Sunday, September 15, 2019

Chocolate a la taza venezolano (Venezuelan hot chocolate)


If Argentinians have their hot chocolate by dunking a chocolate spoon or a chunk of chocolate in their hot milk, Venezuelans take a more preparation-intensive approach to it. 
Not that there's anything wrong with the Argentinian version of hot chocolate, El Submarino, but this hot chocolate with rum from Venezuela is totally worth the extra little bit of effort. 
Main recipe sources: Saveur and EnrileMoine

Last year: nothing.
Two years ago: nothing.
Three years ago: nothing.

Five years ago: Cypriot tomato salad (Greek).

Six years ago: Coconut corn salad.

Seven years ago: Goat cheese rounds in prosciutto.

Eight years ago: Baby making and no cooking :).





Ingredients (serves 4):
  • 4 cups of milk
  • 1 cup chopped semi sweet chocolate tablet
  • 4 teaspoons cornstarch
  • 1 pinch of salt
  • 1 teaspoon vanilla extract
  • 2 tablespoons of dark rum


In a saucepan over medium heat, add 3 cups and a half of milk and the chopped chocolate and cook stirring occasionally, making sure the chocolate doesn't stick to the bottom of the pan.
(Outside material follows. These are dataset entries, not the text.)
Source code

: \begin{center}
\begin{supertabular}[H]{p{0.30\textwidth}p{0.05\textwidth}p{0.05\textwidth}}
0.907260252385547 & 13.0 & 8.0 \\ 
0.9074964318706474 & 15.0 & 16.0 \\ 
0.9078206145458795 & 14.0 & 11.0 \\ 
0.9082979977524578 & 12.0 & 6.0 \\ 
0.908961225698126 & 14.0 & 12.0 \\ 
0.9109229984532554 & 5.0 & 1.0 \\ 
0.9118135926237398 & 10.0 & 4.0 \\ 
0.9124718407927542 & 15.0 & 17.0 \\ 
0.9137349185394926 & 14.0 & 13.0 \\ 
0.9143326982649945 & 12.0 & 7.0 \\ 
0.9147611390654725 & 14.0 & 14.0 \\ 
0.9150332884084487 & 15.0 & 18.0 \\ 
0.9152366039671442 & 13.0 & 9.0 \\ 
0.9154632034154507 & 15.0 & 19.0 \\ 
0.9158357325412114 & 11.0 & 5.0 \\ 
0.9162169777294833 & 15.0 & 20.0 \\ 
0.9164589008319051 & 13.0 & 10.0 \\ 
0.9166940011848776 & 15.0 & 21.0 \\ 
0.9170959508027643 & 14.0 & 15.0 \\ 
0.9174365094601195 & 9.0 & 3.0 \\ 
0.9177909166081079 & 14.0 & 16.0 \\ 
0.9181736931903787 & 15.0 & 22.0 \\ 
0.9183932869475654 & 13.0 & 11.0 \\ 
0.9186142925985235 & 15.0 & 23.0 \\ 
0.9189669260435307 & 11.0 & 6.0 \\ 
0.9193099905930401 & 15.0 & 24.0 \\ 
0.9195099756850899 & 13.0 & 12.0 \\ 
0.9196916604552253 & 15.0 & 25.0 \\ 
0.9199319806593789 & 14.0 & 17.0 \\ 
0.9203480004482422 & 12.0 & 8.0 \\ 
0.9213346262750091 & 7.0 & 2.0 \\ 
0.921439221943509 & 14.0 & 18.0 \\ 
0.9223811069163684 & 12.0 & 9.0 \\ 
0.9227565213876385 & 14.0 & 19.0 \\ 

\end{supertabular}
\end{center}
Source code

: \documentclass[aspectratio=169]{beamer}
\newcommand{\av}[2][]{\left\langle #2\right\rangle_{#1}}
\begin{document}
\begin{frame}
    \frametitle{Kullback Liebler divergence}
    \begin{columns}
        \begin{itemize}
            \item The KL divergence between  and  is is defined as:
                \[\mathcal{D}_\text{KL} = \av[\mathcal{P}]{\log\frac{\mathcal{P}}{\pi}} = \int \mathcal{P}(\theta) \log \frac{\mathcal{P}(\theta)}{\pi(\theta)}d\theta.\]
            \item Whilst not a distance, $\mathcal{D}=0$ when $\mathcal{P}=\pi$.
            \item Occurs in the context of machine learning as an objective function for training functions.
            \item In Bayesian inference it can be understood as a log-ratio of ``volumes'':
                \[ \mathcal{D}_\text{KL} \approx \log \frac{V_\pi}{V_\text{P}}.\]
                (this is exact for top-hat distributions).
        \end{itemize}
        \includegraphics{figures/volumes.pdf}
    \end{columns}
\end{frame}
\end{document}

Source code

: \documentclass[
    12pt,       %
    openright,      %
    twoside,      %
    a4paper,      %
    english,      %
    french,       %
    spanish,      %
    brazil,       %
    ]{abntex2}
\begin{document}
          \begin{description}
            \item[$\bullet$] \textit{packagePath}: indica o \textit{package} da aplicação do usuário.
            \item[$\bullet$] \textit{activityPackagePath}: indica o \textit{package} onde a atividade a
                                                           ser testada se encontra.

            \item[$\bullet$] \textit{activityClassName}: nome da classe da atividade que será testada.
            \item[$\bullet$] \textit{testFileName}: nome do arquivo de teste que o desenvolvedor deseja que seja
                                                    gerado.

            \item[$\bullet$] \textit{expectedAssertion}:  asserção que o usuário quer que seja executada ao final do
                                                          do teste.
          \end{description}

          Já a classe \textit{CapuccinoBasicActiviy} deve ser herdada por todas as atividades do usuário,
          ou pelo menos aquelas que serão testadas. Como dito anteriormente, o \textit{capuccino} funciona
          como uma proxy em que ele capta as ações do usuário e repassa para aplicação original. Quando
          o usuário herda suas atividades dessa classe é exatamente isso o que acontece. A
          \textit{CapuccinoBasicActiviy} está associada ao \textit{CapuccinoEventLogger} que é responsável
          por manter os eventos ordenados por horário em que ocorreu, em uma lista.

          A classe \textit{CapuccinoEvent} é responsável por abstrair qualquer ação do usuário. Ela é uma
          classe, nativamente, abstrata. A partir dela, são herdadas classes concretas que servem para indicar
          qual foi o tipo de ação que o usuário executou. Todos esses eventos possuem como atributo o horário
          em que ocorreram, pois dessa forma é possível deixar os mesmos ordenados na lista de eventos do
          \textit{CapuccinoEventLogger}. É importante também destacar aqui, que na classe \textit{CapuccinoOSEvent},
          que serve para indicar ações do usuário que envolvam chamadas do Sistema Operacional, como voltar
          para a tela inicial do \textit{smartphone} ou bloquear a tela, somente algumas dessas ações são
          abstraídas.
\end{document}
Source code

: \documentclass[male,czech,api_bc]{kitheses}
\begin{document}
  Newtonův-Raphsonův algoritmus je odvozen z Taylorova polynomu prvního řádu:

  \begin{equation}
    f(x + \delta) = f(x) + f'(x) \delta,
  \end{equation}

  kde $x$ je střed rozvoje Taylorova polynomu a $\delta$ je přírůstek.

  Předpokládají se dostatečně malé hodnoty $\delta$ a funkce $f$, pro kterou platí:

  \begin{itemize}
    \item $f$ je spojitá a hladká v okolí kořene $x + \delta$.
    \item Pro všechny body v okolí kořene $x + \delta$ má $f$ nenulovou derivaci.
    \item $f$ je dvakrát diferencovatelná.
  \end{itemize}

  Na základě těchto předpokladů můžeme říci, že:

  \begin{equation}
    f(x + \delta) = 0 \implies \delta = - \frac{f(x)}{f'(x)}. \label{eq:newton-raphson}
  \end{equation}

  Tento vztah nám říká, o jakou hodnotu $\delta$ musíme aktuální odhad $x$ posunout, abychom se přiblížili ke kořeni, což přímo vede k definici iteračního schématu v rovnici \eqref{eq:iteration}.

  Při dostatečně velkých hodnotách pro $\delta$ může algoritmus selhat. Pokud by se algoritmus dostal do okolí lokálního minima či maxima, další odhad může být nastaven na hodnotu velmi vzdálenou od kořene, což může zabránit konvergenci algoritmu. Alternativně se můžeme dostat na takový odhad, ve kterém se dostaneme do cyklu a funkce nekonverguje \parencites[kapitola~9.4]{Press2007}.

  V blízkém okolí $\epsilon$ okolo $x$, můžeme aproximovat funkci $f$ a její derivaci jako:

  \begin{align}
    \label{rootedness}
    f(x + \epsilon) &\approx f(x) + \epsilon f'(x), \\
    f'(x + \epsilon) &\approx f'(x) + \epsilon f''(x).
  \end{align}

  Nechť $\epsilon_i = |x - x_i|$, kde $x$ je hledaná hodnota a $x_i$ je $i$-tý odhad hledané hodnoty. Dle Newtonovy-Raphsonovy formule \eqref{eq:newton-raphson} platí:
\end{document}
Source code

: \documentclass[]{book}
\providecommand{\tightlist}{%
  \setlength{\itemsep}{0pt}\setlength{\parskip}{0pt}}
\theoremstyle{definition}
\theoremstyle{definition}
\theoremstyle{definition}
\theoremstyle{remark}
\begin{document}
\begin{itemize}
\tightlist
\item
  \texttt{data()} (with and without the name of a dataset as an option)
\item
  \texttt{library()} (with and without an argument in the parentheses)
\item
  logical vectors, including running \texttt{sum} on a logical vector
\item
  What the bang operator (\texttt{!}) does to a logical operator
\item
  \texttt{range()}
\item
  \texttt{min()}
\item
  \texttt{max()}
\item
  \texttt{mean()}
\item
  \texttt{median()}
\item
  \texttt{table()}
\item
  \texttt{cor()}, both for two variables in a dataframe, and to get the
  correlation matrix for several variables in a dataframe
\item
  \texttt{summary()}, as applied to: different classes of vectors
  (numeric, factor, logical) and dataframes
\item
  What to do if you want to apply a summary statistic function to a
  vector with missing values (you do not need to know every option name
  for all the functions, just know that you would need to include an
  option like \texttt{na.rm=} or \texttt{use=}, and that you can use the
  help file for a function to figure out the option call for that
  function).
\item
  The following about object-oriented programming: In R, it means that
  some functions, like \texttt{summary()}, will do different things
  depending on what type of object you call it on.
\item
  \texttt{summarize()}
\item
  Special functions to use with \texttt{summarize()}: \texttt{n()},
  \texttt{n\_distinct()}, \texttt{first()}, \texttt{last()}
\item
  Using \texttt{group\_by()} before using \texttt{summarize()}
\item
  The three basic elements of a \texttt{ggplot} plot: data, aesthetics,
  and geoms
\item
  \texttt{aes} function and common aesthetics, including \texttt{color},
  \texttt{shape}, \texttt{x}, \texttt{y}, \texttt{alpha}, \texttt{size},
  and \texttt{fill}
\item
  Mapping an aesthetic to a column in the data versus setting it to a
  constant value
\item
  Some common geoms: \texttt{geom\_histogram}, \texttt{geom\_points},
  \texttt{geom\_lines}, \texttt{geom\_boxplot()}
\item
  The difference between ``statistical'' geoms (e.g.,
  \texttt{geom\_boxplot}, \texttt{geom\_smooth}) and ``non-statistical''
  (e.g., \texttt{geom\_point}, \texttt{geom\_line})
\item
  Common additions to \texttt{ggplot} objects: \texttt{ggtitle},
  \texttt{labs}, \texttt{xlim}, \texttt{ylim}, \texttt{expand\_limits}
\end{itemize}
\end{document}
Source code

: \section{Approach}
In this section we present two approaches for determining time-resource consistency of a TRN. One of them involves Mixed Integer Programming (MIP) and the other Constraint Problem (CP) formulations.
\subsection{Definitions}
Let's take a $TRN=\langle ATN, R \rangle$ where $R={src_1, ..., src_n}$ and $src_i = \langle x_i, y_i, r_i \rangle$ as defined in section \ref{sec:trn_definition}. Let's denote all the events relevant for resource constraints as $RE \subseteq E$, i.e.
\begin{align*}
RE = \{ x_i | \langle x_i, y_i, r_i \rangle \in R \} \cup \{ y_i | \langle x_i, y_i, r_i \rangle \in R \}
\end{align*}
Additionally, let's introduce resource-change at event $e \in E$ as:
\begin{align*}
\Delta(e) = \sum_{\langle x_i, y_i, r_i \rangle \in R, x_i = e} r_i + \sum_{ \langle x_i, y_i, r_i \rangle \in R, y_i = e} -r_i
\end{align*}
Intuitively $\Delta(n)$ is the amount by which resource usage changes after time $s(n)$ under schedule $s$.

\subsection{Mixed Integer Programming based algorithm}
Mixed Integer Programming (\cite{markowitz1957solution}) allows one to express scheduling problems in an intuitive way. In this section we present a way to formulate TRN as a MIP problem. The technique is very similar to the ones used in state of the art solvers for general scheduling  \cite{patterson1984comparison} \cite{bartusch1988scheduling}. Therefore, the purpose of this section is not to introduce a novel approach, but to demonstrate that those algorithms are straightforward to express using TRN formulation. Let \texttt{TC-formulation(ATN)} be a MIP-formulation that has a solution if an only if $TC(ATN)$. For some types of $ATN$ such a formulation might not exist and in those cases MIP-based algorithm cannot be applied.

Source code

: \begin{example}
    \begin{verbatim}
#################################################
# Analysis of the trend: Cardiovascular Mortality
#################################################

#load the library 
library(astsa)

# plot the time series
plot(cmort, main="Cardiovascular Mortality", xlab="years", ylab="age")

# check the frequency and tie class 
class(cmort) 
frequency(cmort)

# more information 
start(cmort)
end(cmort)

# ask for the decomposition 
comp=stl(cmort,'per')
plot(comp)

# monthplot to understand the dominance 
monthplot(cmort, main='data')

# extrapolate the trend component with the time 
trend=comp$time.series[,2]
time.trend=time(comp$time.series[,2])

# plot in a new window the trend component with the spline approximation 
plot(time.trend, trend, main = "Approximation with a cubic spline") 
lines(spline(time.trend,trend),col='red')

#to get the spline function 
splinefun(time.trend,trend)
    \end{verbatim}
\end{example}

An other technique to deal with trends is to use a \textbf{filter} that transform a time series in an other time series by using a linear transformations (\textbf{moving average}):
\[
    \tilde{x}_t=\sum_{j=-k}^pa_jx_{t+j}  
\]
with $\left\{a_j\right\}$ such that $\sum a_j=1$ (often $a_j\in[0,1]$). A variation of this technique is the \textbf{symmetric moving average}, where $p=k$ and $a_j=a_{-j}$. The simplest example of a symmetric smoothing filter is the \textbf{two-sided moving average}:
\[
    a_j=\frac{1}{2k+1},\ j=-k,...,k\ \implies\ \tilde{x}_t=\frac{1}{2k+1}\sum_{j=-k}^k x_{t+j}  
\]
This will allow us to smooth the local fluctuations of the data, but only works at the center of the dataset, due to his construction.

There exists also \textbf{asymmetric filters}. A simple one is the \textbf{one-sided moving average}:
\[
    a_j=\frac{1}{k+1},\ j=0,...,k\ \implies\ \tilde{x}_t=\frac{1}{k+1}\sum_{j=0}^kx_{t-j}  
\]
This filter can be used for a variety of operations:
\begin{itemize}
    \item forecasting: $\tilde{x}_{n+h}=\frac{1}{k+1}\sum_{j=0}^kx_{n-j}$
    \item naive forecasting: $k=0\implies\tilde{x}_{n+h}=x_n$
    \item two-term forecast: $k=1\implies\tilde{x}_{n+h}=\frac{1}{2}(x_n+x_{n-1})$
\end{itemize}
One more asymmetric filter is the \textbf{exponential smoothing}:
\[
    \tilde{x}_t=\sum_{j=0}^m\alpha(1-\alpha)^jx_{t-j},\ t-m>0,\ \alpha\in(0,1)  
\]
In a bowl, put the rest of the milk and add the cornstarch and stir them well.

Once the chocolate has completely melted in the milk, reduce the heat to medium-low,add the milk and cornstarch mix, and continue cooking stirring constantly, for 7-8 minutes until the chocolate has the desired thickness.

Add the rum, vanilla and salt and stir.